Réponse apportée en séance publique le 05/10/2000

M. Laurent Fabius, ministre de l'économie, des finances et de l'industrie. Madame le sénateur,
votre question comporte de nombreux aspects.
L'énergie nucléaire, c'est vrai, représente un élément extrêmement important de notre
consommation - de l'ordre de 75 % - et il n'est pas question de s'en priver. Des considérations de
sécurité, de transparence, de diversification doivent être prises en compte, mais l'énergie nucléaire
est un fait. Et dans la crise que nous avons subie et que nous subissons encore - j'y viendrai dans
un instant - il ne faut pas oublier cette diversification énergétique, sur laquelle il faudra mettre
l'accent probablement plus qu'on ne l'a fait jusqu'à présent. Cela ne représente pas encore
grand-chose, mais il faut penser au futur.
Revenant sur le début de votre propos, je dirai que je ne suis pas d'accord avec le qualificatif que
vous avez employé : le Gouvernement n'a pas conduit son action « à l'aveuglette ». D'ailleurs, vous
l'avez constaté, la difficulté est apparue dans tous les pays d'Europe.
Devant la hausse massive des prix du pétrole par les producteurs, nous nous sommes efforcés
d'être à l'écoute de ce que nous disait la population et, en même temps, de tenir un discours de
vérité.
Etre à l'écoute, cela a conduit à prendre les mesures visant à réduire la fiscalité sur le fioul
domestique, les mesures en faveur de l'agriculture, en direction des professionnels, à modifier
notre système de TIPP, que l'on appelle maintenant stabilisatrice. Il fallait écouter.
Pour ce qui est du discours de vérité à tenir, je ne suis pas sûr d'avoir bien compris ce que vous
avez dit.
La vérité consiste à dire que, tant que les pays producteurs fixeront les tarifs à un niveau très
élevé, l'essence restera malheureusement chère en France.
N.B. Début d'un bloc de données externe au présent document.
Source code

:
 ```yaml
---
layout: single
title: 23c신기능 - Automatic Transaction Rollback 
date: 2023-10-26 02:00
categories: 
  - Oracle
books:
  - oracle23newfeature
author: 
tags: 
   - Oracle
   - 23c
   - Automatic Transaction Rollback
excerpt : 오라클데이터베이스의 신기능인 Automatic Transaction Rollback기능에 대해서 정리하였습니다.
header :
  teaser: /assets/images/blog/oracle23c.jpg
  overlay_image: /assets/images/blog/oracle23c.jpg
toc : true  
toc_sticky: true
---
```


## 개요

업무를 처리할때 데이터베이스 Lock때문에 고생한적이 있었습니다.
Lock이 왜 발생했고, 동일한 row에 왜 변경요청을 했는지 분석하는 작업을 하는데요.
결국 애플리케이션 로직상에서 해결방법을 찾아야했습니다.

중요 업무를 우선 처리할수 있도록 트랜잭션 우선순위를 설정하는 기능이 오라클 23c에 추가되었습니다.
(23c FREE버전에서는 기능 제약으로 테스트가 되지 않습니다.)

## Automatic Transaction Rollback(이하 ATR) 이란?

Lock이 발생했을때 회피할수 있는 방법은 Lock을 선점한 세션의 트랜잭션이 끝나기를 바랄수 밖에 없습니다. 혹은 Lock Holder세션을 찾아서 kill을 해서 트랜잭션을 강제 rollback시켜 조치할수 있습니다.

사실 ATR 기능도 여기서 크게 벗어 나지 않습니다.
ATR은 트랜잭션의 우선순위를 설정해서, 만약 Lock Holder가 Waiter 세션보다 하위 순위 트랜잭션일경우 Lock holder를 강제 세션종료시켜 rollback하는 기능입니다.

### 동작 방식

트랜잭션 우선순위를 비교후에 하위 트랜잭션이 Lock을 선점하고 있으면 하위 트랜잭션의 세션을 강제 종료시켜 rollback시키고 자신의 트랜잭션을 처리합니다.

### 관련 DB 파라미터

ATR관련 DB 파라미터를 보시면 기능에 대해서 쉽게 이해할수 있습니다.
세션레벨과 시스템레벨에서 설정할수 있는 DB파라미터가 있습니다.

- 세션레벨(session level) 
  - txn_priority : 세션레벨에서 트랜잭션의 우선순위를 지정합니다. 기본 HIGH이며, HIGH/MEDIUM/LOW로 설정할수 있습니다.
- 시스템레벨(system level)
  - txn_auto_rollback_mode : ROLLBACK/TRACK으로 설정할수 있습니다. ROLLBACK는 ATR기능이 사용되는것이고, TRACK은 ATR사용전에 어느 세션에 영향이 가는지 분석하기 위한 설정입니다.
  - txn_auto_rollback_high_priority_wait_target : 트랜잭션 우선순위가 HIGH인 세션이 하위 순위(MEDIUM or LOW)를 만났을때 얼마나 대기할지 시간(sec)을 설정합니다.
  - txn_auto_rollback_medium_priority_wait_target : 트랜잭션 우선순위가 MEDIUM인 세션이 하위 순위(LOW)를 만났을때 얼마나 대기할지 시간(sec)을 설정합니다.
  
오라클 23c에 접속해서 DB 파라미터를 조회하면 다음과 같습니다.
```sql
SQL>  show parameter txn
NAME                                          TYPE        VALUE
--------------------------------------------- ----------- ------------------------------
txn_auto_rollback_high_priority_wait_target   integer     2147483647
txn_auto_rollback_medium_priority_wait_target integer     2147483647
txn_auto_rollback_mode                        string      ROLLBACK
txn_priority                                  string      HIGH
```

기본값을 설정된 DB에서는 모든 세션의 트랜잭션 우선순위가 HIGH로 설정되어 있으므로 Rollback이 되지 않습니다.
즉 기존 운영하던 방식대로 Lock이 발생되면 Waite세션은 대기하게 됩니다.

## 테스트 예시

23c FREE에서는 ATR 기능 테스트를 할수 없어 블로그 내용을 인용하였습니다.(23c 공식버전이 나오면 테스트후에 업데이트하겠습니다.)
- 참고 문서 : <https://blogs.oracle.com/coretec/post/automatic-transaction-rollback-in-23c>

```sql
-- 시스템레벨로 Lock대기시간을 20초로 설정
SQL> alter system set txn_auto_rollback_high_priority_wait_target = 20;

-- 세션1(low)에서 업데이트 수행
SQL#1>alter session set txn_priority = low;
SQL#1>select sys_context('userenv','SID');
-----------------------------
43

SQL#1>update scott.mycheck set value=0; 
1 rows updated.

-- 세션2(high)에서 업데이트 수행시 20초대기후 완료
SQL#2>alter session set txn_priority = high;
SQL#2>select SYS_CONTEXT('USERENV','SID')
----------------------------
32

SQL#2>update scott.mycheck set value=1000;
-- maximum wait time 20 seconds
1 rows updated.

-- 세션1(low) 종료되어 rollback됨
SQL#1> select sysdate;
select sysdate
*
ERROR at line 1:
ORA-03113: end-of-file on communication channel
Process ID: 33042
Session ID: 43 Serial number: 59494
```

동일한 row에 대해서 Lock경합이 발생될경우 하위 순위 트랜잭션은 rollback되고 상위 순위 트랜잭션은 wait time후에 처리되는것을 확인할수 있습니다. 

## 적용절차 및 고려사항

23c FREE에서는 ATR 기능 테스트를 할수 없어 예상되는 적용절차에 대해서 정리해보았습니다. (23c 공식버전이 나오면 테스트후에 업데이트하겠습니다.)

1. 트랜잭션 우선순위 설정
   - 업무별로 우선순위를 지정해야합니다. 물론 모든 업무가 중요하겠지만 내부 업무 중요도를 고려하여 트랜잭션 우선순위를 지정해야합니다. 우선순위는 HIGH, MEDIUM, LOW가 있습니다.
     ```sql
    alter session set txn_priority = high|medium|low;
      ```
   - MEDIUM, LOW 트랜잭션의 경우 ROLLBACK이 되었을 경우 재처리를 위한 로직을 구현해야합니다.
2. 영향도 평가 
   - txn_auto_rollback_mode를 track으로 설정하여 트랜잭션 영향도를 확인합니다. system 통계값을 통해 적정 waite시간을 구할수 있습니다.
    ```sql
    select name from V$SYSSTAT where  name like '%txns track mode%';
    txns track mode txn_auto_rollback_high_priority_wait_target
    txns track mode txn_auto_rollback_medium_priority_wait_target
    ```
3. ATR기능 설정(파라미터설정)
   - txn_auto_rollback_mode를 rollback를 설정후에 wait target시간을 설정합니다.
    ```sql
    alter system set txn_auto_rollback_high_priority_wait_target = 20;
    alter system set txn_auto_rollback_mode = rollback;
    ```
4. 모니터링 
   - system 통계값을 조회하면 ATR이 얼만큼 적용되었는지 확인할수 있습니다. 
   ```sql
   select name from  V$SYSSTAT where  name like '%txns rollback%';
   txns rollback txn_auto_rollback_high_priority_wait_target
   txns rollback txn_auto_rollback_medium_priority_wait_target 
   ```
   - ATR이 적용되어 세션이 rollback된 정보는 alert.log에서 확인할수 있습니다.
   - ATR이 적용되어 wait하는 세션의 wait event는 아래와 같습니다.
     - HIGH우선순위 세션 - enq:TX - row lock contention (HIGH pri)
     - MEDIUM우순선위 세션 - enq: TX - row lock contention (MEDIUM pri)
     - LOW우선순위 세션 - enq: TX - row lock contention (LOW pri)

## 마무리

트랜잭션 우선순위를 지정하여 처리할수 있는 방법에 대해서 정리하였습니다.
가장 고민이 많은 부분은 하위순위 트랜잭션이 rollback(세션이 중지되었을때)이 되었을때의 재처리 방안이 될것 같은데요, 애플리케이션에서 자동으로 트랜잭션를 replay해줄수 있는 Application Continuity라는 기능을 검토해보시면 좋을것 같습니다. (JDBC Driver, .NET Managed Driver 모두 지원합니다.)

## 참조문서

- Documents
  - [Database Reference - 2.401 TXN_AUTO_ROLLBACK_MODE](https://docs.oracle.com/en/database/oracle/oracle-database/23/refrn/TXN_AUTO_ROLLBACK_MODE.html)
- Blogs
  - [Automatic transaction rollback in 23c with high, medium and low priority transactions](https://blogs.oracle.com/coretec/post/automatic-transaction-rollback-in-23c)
L'idée, avancée par certains, de brancher une espèce de cordon entre, d'un côté, les décisions
des pays producteurs et, de l'autre, la fiscalité française, en faisant en sorte que, s'il y a des
hausses demandées par les pays producteurs, il y ait des baisses correspondantes de la fiscalité,
est une idée à proscrire.
D'abord, cela signifierait des centaines de milliards de francs de recettes en moins, c'est-à-dire
des augmentations d'impôts ou des coupes - on ne saurait pas où les faire - dans les dépenses.
Ensuite, ce serait totalement illusoire, car, alors, le baril de pétrole serait non plus à 30 dollars
mais à 70 dollars.
Il ne faut donc pas faire de démagogie, ni dans ce domaine ni dans les autres.
En revanche, procéder à une diversification énergétique, mener une politique à long terme avec les
pays producteurs, entre producteurs et consommateurs, favoriser l'écoute, tenir un langage de
vérité, utiliser toutes les sources possibles dès lors qu'elles sont sûres et non polluantes, telle est,
me semble-t-il, la voie dans laquelle il faut s'engager, et telle est celle, je crois, qu'a empruntée le
Gouvernement.
La crise n'a pas été facile ; nous avons cherché à y faire face en écoutant et en ne racontant pas
des choses inexactes aux Français. (Très bien ! et applaudissements sur les travées socialistes.